In fact, Quanzhou, SEO alone before the Shanhui teacher's "se actual password", which said the robots.txt just, personal feeling or very detailed, and did not study the large web site are how to set up, today think of, to analyze the domestic microblogging Sina, Tencent, Sohu, NetEase 4 Big Platform respective robots.txt file setting, how to write a robots.
1. Sina Weibo
Description: Allow all search engines to crawl
2. Tencent Weibo
Description: Allows all search engines to crawl except for some system files. and added two site map, one is a certified member of the Personal microblogging home page address, the other is the address of the microblog message. XML format site Map There is a limit to a map file can only list 50,000 URLs, a file can not be more than 10m, too many words to create a new site map, solitary Rattan deliberately to check the next Tencent Weibo's first XML map, the map file has about 41000 of the url,2m how big. After a while to see whether Tencent is also a new site map processing too many URLs.
3. Sohu Weibo
Sohu Weibo is the most interesting, because the rise of the first few months of fast keyword ranking by the use of Sohu Weibo itself is the high weight, and later the legend of Sohu Weibo shielding Baidu Spider, let us take a look at this robots.txt file. The first part of the statement is to allow Baidu Spider Crawl, the second part of the statement is to allow Sogou crawl, the third part of the statement is to prohibit all search engine crawl.

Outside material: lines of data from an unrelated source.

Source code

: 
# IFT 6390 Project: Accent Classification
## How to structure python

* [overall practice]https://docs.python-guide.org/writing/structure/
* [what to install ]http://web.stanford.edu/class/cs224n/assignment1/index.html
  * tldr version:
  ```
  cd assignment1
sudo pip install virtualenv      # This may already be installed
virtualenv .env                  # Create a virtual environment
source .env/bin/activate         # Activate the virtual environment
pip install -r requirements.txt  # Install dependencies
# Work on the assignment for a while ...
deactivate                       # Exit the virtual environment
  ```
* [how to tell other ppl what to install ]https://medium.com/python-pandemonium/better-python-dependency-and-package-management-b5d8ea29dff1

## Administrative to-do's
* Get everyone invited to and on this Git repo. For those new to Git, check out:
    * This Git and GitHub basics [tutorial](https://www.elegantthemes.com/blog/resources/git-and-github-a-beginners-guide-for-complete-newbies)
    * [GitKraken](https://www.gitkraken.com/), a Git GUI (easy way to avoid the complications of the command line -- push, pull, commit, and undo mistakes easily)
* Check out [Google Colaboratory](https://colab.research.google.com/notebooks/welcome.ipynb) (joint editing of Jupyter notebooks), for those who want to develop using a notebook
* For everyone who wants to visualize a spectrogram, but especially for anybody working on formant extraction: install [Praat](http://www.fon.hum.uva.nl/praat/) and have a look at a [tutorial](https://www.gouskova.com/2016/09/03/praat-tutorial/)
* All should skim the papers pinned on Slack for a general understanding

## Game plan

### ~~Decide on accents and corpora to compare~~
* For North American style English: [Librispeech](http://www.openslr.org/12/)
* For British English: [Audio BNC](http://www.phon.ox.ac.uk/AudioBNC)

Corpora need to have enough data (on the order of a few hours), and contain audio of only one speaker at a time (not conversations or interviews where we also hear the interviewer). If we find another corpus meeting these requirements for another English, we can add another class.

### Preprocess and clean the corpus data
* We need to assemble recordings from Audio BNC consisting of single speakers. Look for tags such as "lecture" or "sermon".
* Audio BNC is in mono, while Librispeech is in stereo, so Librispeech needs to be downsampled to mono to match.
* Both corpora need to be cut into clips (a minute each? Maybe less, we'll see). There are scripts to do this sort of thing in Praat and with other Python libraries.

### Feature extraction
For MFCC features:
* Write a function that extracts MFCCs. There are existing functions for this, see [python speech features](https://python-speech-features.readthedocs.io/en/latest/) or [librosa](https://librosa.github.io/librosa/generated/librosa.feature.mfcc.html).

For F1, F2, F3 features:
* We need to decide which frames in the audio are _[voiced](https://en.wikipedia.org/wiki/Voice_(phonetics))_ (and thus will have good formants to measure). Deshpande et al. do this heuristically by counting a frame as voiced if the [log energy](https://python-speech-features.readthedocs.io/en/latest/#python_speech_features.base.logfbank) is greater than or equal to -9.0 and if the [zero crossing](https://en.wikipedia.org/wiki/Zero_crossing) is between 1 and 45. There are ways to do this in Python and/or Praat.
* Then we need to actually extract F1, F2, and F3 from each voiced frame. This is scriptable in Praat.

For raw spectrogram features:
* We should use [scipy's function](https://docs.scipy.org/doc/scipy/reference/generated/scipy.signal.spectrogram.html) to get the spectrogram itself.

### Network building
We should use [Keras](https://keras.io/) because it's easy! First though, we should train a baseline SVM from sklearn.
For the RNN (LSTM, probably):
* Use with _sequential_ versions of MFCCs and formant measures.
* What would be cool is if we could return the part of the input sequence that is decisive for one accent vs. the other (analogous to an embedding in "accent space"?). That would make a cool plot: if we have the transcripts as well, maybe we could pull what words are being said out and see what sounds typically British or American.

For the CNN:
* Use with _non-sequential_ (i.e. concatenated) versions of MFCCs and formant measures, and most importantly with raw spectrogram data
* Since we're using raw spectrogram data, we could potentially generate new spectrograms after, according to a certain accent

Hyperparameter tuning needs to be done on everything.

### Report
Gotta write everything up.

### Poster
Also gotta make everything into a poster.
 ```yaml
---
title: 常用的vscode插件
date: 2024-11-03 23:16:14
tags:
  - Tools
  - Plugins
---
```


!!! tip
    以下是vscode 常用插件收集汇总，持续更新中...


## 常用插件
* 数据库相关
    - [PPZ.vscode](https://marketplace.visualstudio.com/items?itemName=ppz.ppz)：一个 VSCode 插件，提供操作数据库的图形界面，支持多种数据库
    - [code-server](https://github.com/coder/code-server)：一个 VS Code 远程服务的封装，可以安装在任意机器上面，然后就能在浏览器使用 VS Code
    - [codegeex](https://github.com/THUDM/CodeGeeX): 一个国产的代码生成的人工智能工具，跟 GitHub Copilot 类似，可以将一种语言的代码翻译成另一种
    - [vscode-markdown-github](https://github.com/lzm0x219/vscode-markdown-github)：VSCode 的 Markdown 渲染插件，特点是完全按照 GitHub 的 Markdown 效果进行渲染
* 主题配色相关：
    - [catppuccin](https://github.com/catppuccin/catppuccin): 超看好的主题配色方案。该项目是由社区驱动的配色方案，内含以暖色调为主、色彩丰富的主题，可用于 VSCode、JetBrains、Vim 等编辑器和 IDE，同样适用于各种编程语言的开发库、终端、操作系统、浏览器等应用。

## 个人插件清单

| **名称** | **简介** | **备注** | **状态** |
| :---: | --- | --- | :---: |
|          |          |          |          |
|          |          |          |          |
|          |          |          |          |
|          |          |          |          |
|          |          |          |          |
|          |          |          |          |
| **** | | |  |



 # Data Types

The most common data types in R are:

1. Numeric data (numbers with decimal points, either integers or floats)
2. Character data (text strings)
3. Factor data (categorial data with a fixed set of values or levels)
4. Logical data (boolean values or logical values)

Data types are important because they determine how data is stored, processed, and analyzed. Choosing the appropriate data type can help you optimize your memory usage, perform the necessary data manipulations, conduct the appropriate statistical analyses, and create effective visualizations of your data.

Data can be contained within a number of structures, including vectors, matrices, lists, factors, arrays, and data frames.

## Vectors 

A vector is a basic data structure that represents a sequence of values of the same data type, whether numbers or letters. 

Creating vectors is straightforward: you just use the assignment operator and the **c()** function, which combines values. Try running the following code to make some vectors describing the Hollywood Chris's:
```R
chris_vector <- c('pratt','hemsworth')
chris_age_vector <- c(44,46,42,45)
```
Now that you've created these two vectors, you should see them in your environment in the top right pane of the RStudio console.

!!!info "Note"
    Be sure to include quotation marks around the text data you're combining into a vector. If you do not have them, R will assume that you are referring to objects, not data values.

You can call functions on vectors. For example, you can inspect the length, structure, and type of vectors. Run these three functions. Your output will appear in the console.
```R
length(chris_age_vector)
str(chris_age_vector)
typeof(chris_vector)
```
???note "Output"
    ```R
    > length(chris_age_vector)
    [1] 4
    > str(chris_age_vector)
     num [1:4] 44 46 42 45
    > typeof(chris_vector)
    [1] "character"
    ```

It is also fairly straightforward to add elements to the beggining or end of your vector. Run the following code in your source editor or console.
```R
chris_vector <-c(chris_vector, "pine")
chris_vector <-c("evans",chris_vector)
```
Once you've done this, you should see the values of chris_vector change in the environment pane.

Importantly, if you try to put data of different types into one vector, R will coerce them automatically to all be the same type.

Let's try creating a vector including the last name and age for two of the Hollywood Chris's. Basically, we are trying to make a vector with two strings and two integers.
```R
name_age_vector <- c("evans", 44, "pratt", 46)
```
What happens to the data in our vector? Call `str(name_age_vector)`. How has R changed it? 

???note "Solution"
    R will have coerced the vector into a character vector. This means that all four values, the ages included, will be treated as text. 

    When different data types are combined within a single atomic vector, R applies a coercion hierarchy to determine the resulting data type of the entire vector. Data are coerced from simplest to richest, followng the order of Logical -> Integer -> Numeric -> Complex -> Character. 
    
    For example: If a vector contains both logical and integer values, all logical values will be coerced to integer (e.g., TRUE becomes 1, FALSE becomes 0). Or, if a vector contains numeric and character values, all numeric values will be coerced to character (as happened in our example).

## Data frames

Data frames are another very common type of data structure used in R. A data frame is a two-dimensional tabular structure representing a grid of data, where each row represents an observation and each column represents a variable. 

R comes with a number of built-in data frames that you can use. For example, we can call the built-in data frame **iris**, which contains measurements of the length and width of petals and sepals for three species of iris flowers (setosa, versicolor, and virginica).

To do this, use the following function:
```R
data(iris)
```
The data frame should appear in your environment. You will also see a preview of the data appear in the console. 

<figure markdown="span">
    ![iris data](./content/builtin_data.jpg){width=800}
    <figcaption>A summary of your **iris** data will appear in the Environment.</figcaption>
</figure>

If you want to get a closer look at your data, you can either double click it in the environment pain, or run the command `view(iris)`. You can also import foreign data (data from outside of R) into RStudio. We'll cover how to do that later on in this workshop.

According to the official Baidu document--it is important to note that the order of the disallow and allow rows is meaningful, robot determines whether to access a URL based on the first allow or disallow row that matches successfully.
So the last part of the statement on Baidu and Sogou is invalid. That is to say, Sohu Weibo only allows Baidu and Sogou to crawl the page.
There is also a point is that the lone cane found Sohu micro bo robots.txt almost in June around the time to do a revision, shielding Baidu, Sogou other search engine crawl, but other search engines do still index, the volume is also constantly increasing, the difference is Google, Youdao, Bing is just index, Not included. Search does not seem to support the robot file or how, so there are snapshots, extract descriptive text. Yahoo also included, just quick to look after, can not determine whether it is just index.
4. NetEase Weibo
NetEase Weibo can not find a robots file
Take a look at the four blog platforms included:
|
Baidu Total included |
Baidu Day included (half day) |
Note |
Sina Micro Blog |
8.7 million |
6400 |
PR8 allows all search engines to crawl |
Tencent Micro Blog |
1.22 million |
10,500 |
PR6 allows all search engines to crawl |
Sohu Micro Blog |
25.8 million |
1580 |
PR6 allow Baidu, Sogou crawl |
NetEase Micro Blog |
537,000 |
792 |
PR6 not set limits |
From the above you can see Tencent micro-blog included in the amount of more than other micro-blog, day included in the rankings for Tencent Weibo > Sina Weibo > Sohu Weibo > NetEase Weibo
Tonight is also a whim, want to talk about these several microblogging, should rest, sleep a few hours, tomorrow morning to climb up. This article Quanzhou seo solitary rattan (www.gutengseo.com) Personal humble opinion, welcome to Pat Bricks.